Engineers have long dreamed of equipping aircraft, bridges, and other structures with sensor arrays that would give advance warning of structural failures. Researchers now report an analytical technique that may distinguish real damage from ordinary variation. Such a method in airliners might one day help pilots preempt tragedies such as the crash of American Airlines Flight 587, which killed 265 people, says Douglas E. Adams of Purdue University in West Lafayette, Ind. The plane plunged into a New York neighborhood on Nov. 12, possibly because of mechanical failures.

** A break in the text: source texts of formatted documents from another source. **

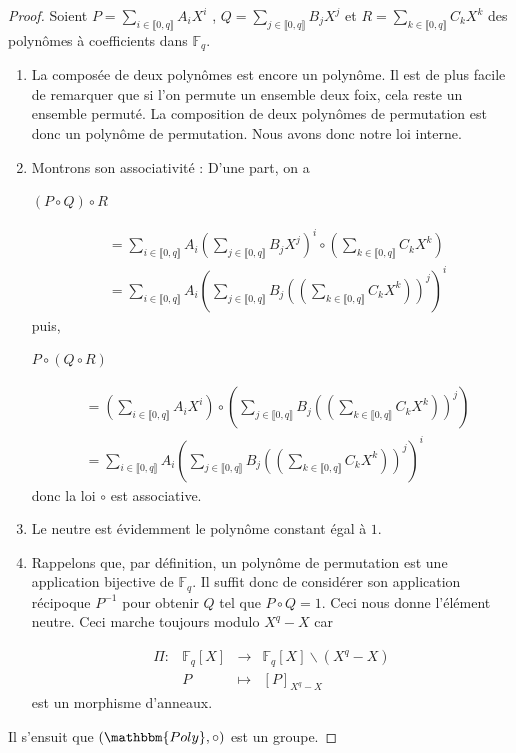 \documentclass[12pt]{article}
\newcommand{\Fq}{\mathds{F}_q}
\newcommand{\fonction}[5]{
\begin{displaymath}
\begin{array}{l|rcl}
\displaystyle
#1 : & #2 & \longrightarrow & #3 \\
    & #4 & \longmapsto & #5
\end{array}
\end{displaymath}
}
\theoremstyle{definition}
\begin{document}
\begin{proof}
Soient $ P = \displaystyle\sum_{i \in \llbracket 0, q \rrbracket} A_i X^i$ , $Q = \displaystyle\sum_{j \in \llbracket 0, q \rrbracket} B_j X^j$ et $R = \displaystyle\sum_{k \in \llbracket 0, q \rrbracket} C_k X^k$ des polynômes à coefficients dans $\Fq$. \newline
\break
	\begin{enumerate}[label=$\clubsuit$, font=\small  \color{black}]
		\item La composée de deux polynômes est encore un polynôme. Il est de plus facile de remarquer que si l'on permute un ensemble deux foix, cela reste un ensemble permuté. La composition de deux polynômes de permutation est donc un polynôme de permutation. Nous avons donc notre loi interne.
		\item Montrons son associativité : \newline
D'une part, on a
			\begin{center} $\left( P\circ Q \right) \circ R$ \end{center}
			\begin{align*} 
&= \displaystyle\sum_{i \in \llbracket 0, q \rrbracket} A_i\left(\displaystyle\sum_{j \in \llbracket 0, q \rrbracket} B_j X^j\right)^i \circ \left(\displaystyle\sum_{k \in \llbracket 0, q \rrbracket} C_k X^k\right) \\ 
&= \displaystyle\sum_{i \in \llbracket 0, q \rrbracket} A_i\left(\displaystyle\sum_{j \in \llbracket 0, q \rrbracket} B_j \left(\left(\displaystyle\sum_{k \in \llbracket 0, q \rrbracket} C_k X^k\right)\right)^j\right)^i
			\end{align*} 
puis, 
			\begin{center} $P\circ \left(Q \circ R\right)$ \end{center}
			\begin{align*} 
&= \left(\displaystyle\sum_{i \in \llbracket 0, q \rrbracket} A_i X^i\right) \circ \left(\displaystyle\sum_{j \in \llbracket 0, q \rrbracket} B_j \left(\left(\displaystyle\sum_{k \in \llbracket 0, q \rrbracket} C_k X^k\right)\right)^j\right) \\
&=  \displaystyle\sum_{i \in \llbracket 0, q \rrbracket} A_i\left(\displaystyle\sum_{j \in \llbracket 0, q \rrbracket} B_j \left(\left(\displaystyle\sum_{k \in \llbracket 0, q \rrbracket} C_k X^k\right)\right)^j\right)^i
			\end{align*} 
donc la loi $\circ$ est associative.
	\item Le neutre est évidemment le polynôme constant égal à $1$.
	\item Rappelons que, par définition, un polynôme de permutation est une application bijective de $\Fq$. Il suffit donc de considérer son application récipoque $P^{-1}$ pour obtenir $Q$ tel que $P\circ Q = 1$. Ceci nous donne l'élément neutre. Ceci marche toujours modulo $X^q - X$ car
	\fonction{\Pi}{\Fq[X]}{\Fq[X] \backslash (X^q - X)}{P}{[P]_{X^q - X}} est un morphisme d'anneaux.
	\end{enumerate}	
Il s'ensuit que $(\mathbbm{Poly}, \circ)$ est un groupe. 
\end{proof}
\end{document}
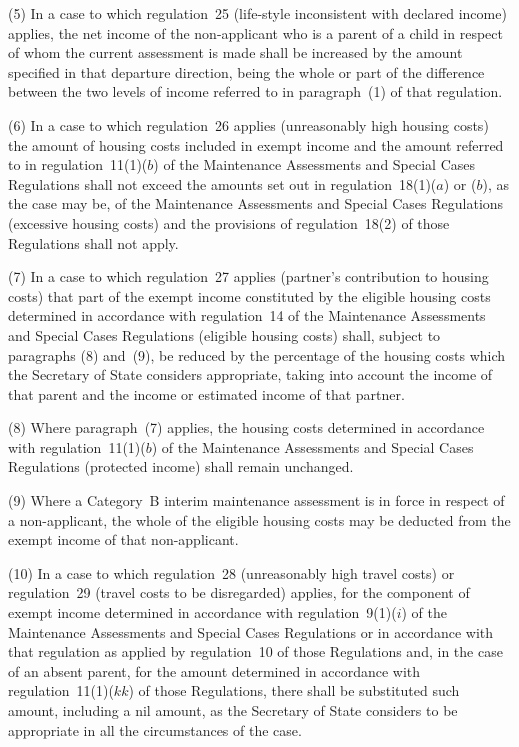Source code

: \documentclass[12pt,a4paper]{article}
\begin{document}
(5) In a case to which regulation~25 (life-style inconsistent with declared income) applies, the net income of the non-applicant who is a parent of a child in respect of whom the current assessment is made shall be increased by 
the amount specified in that departure direction, being the whole or part of  %
the difference between the two levels of income referred to in paragraph~(1) of that regulation.%

(6) In a case to which regulation~26 applies (unreasonably high housing costs)
the amount of housing costs included in exempt income and the amount referred to
in regulation~11(1)($b$) of the Maintenance Assessments and Special Cases
Regulations shall not exceed the amounts set out in regulation~18(1)($a$) or ($b$),
as the case may be, of the Maintenance Assessments and Special Cases Regulations
(excessive housing costs) and the provisions of regulation~18(2) of those
Regulations shall not apply.

(7) In a case to which regulation~27 applies (partner’s contribution to housing
costs) that part of the exempt income constituted by the eligible housing costs
determined in accordance with regulation~14 of the Maintenance Assessments and
Special Cases Regulations (eligible housing costs) shall, subject to paragraphs
(8) and~(9), be reduced by the percentage of the housing costs which the
Secretary of State considers appropriate, taking into account the income of that
parent and the income or estimated income of that partner.%

(8) Where paragraph~(7) applies, the housing costs determined in accordance with
regulation~11(1)($b$) of the Maintenance Assessments and Special Cases Regulations
(protected income) shall remain unchanged.

(9) Where a Category~B interim maintenance assessment is in force in respect of
a non-applicant, the whole of the eligible housing costs may be deducted from
the exempt income of that non-applicant.

(10) In a case to which regulation~28 (unreasonably high travel costs) or
regulation~29 (travel costs to be disregarded) applies, for the component of
exempt income determined in accordance with regulation~9(1)($i$) of the
Maintenance Assessments and Special Cases Regulations or in accordance with that
regulation as applied by regulation~10 of those Regulations and, in the case of
an absent parent, for the amount determined in accordance with regulation~11(1)($kk$) of those Regulations, there shall be substituted such amount,
including a nil amount, as the Secretary of State considers to be appropriate in
all the circumstances of the case.
\end{document}
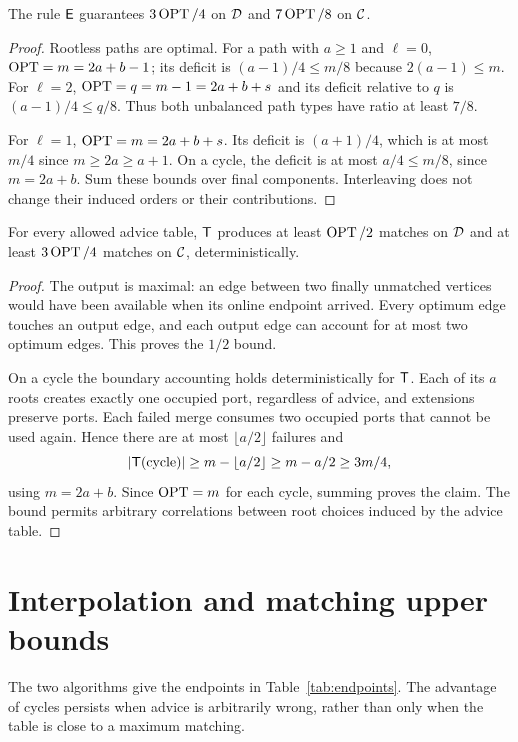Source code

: \begin{corollary}\label{cor:fair}
The rule $\Fair$ guarantees $3\OPT/4$ on $\D$ and $7\OPT/8$ on $\C$.
\end{corollary}
\begin{proof}
Rootless paths are optimal. For a path with $a\ge1$ and $\ell=0$,
$\OPT=m=2a+b-1$; its deficit is $(a-1)/4\le m/8$ because
$2(a-1)\le m$. For $\ell=2$, $\OPT=q=m-1=2a+b+s$ and its deficit
relative to $q$ is $(a-1)/4\le q/8$. Thus both unbalanced path types
have ratio at least $7/8$.

For $\ell=1$, $\OPT=m=2a+b+s$. Its deficit is $(a+1)/4$, which is
at most $m/4$ since $m\ge2a\ge a+1$. On a cycle, the deficit is at most
$a/4\le m/8$, since $m=2a+b$. Sum these bounds over final components.
Interleaving does not change their induced orders or their contributions.
\end{proof}

\begin{lemma}\label{lem:robust}
For every allowed advice table, $\Trust$ produces at least $\OPT/2$ matches
on $\D$ and at least $3\OPT/4$ matches on $\C$, deterministically.
\end{lemma}
\begin{proof}
The output is maximal: an edge between two finally unmatched vertices
would have been available when its online endpoint arrived. Every optimum
edge touches an output edge, and each output edge can account for at most
two optimum edges. This proves the $1/2$ bound.

On a cycle the boundary accounting holds deterministically for $\Trust$.
Each of its $a$ roots creates exactly one occupied port, regardless of
advice, and extensions preserve ports. Each failed merge consumes two
occupied ports that cannot be used again. Hence there are at most
$\lfloor a/2\rfloor$ failures and
\[
 |\Trust(\text{cycle})|\ge m-\lfloor a/2\rfloor
 \ge m-a/2\ge3m/4,
\]
using $m=2a+b$. Since $\OPT=m$ for each cycle, summing proves the claim.
The bound permits arbitrary correlations between root choices induced by
the advice table.
\end{proof}

\section{Interpolation and matching upper bounds}
The two algorithms give the endpoints in Table~\ref{tab:endpoints}.
The advantage of cycles persists when advice is arbitrarily wrong, rather
than only when the table is close to a maximum matching.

Owners of high-rise buildings might also benefit from damage-detecting sensors that would make their buildings smarter (SN: 11/22/97, p. 328: http://www.sciencenews.org/sn_arc97/11_22_97/bob1.htm). For instance, were such systems in use in downtown Manhattan, engineers might have immediately cleared up questions about the degree of damage suffered by neighboring structures when the World Trade Center fell after the terrorist attacks of Sept. 11 (see Ripples Spread Wide from Ground Zero, in this weeks issue: http://www.sciencenews.org/20011124/fob1.htm).

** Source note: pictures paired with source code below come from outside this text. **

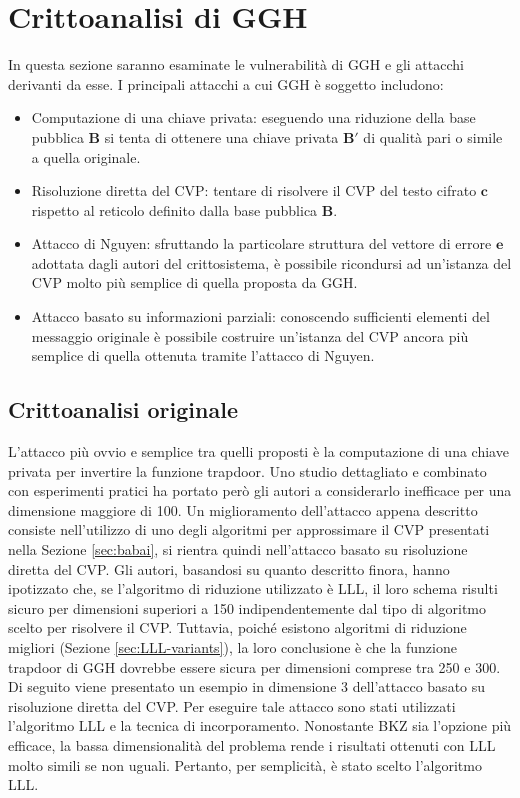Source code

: \section{Crittoanalisi di GGH}
In questa sezione saranno esaminate le vulnerabilità di GGH e gli attacchi derivanti da esse. 
I principali attacchi a cui GGH è soggetto includono:
\begin{itemize}
\item Computazione di una chiave privata: eseguendo una riduzione della base pubblica $\mathbf{B}$
si tenta di ottenere una chiave privata $\mathbf{B}'$ di qualità pari o simile a quella originale. 
\item Risoluzione diretta del CVP: tentare di risolvere il CVP del testo cifrato $\mathbf{c}$ 
rispetto al reticolo definito dalla base pubblica $\mathbf{B}$. 
\item Attacco di Nguyen: sfruttando la particolare struttura del vettore di errore $\mathbf{e}$ 
adottata dagli autori del crittosistema, è possibile ricondursi ad un'istanza del CVP molto più 
semplice di quella proposta da GGH.
\item Attacco basato su informazioni parziali: conoscendo sufficienti elementi del messaggio
originale è possibile costruire un'istanza del CVP ancora più semplice di quella ottenuta
tramite l'attacco di Nguyen. 
\end{itemize}

\subsection{Crittoanalisi originale}
L'attacco più ovvio e semplice tra quelli proposti è la computazione di una chiave privata per invertire la
funzione trapdoor. Uno studio dettagliato e combinato con esperimenti pratici ha portato però 
gli autori a considerarlo inefficace per una dimensione maggiore di 100.
Un miglioramento dell'attacco appena descritto consiste nell'utilizzo di uno degli algoritmi
per approssimare il CVP presentati nella Sezione \ref{sec:babai}, si rientra quindi 
nell'attacco basato su risoluzione diretta del CVP. 
Gli autori, basandosi su quanto descritto finora, hanno ipotizzato che, se l'algoritmo di 
riduzione utilizzato è LLL, il loro schema risulti sicuro per dimensioni superiori a 150
indipendentemente dal tipo di algoritmo scelto per risolvere il CVP. 
Tuttavia, poiché esistono algoritmi di riduzione migliori (Sezione \ref{sec:LLL-variants}), 
la loro conclusione è che la funzione trapdoor di GGH dovrebbe essere sicura per dimensioni 
comprese tra 250 e 300. \\
Di seguito viene presentato un esempio in dimensione 3 dell'attacco basato su 
risoluzione diretta del CVP. 
Per eseguire tale attacco sono stati utilizzati l'algoritmo LLL e la tecnica di incorporamento. 
Nonostante BKZ sia l'opzione più efficace, la bassa 
dimensionalità del problema rende i risultati ottenuti con LLL molto simili se non uguali. 
Pertanto, per semplicità, è stato scelto l'algoritmo LLL.


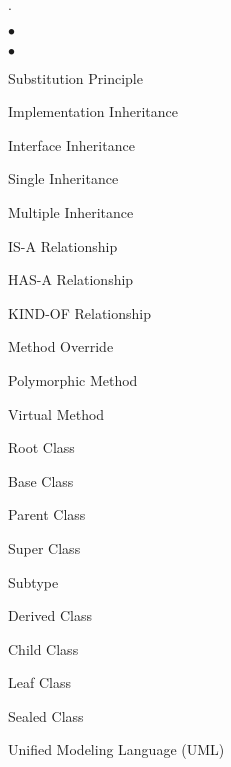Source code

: \documentclass[11pt]{article}
\begin{document}
{\begin{list}{.}
\begin{list}{$\bullet$}{\itemsep 0.01in \parskip 0in \parsep 0in}
\begin{list}{$\bullet$}{\itemsep 0.01in \parskip 0in \parsep 0in}
                \item Substitution Principle

                \item Implementation Inheritance

                \item Interface Inheritance

                \item Single Inheritance

                \item Multiple Inheritance

                \item IS-A Relationship

                \item HAS-A Relationship

                \item KIND-OF Relationship

                \item Method Override

                \item Polymorphic Method

                \item Virtual Method

                \item Root Class

                \item Base Class

                \item Parent Class

                \item Super Class

                \item Subtype

                \item Derived Class

                \item Child Class

                \item Leaf Class

                \item Sealed Class

            \end{list}

    \end{list}

\item Unified Modeling Language (UML)


\end{list}}
\end{document}
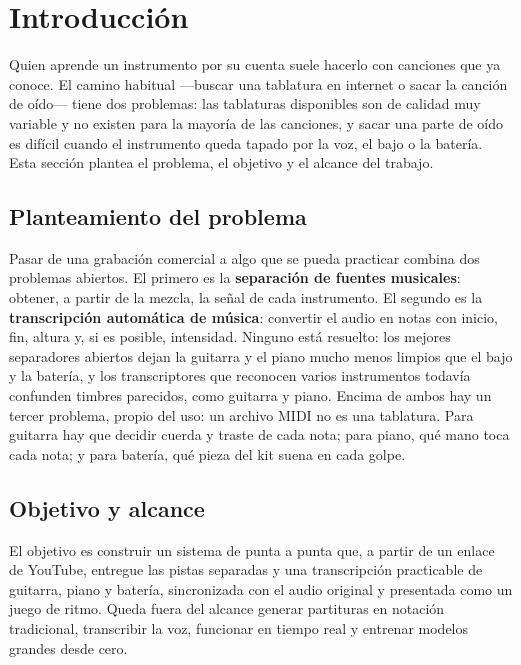 \documentclass[11pt,a4paper]{article}
\begin{document}
\section{Introducción}

Quien aprende un instrumento por su cuenta suele hacerlo con canciones que ya conoce. El camino
habitual ---buscar una tablatura en internet o sacar la canción de oído--- tiene dos problemas: las
tablaturas disponibles son de calidad muy variable y no existen para la mayoría de las canciones, y
sacar una parte de oído es difícil cuando el instrumento queda tapado por la voz, el bajo o la
batería. Esta sección plantea el problema, el objetivo y el alcance del trabajo.

\subsection{Planteamiento del problema}

Pasar de una grabación comercial a algo que se pueda practicar combina dos problemas abiertos. El
primero es la \textbf{separación de fuentes musicales}: obtener, a partir de la mezcla, la señal de
cada instrumento. El segundo es la \textbf{transcripción automática de música}: convertir el audio en
notas con inicio, fin, altura y, si es posible, intensidad. Ninguno está resuelto: los mejores
separadores abiertos dejan la guitarra y el piano mucho menos limpios que el bajo y la batería, y los
transcriptores que reconocen varios instrumentos todavía confunden timbres parecidos, como guitarra y
piano. Encima de ambos hay un tercer problema, propio del uso: un archivo MIDI no es una tablatura.
Para guitarra hay que decidir cuerda y traste de cada nota; para piano, qué mano toca cada nota; y
para batería, qué pieza del kit suena en cada golpe.

\subsection{Objetivo y alcance}

El objetivo es construir un sistema de punta a punta que, a partir de un enlace de YouTube, entregue
las pistas separadas y una transcripción practicable de guitarra, piano y batería, sincronizada con el
audio original y presentada como un juego de ritmo. Queda fuera del alcance generar partituras en
notación tradicional, transcribir la voz, funcionar en tiempo real y entrenar modelos grandes desde
cero.
\end{document}
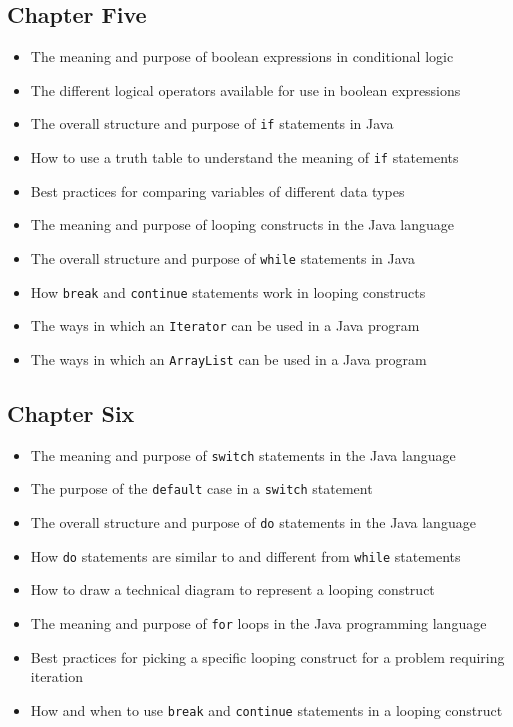 \documentclass[11pt]{article}
\begin{document}
\subsection*{Chapter Five}

\begin{itemize}

  \item The meaning and purpose of boolean expressions in conditional logic
  \item The different logical operators available for use in boolean expressions
  \item The overall structure and purpose of {\tt if} statements in Java
  \item How to use a truth table to understand the meaning of {\tt if} statements
  \item Best practices for comparing variables of different data types
  \item The meaning and purpose of looping constructs in the Java language
  \item The overall structure and purpose of {\tt while} statements in Java
  \item How {\tt break} and {\tt continue} statements work in looping constructs
  \item The ways in which an {\tt Iterator} can be used in a Java program
  \item The ways in which an {\tt ArrayList} can be used in a Java program

\end{itemize}

\subsection*{Chapter Six}

\begin{itemize}

  \item The meaning and purpose of {\tt switch} statements in the Java language
  \item The purpose of the {\tt default} case in a {\tt switch} statement
  \item The overall structure and purpose of {\tt do} statements in the Java language
  \item How {\tt do} statements are similar to and different from {\tt while} statements
  \item How to draw a technical diagram to represent a looping construct
  \item The meaning and purpose of {\tt for} loops in the Java programming language
  \item Best practices for picking a specific looping construct for a problem requiring iteration
  \item How and when to use {\tt break} and {\tt continue} statements in a looping construct

\end{itemize}
\end{document}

Today, such early warning systems remain too error-prone for practical use. Adams and his colleagues have developed a means to analyze sensor readings more reliably. The Purdue team has implemented its method with clusters of sensors that measure a structure’s vibration and strain–the amount of stretching or compression of an object with respect to its original size.
Systems now under development often generate false alarms by misinterpreting benign changes–for instance, expansion or contraction of structural parts from temperature changes–as damage, Adams says. Systems also miss damage masked by readings that indicate routine changes in conditions.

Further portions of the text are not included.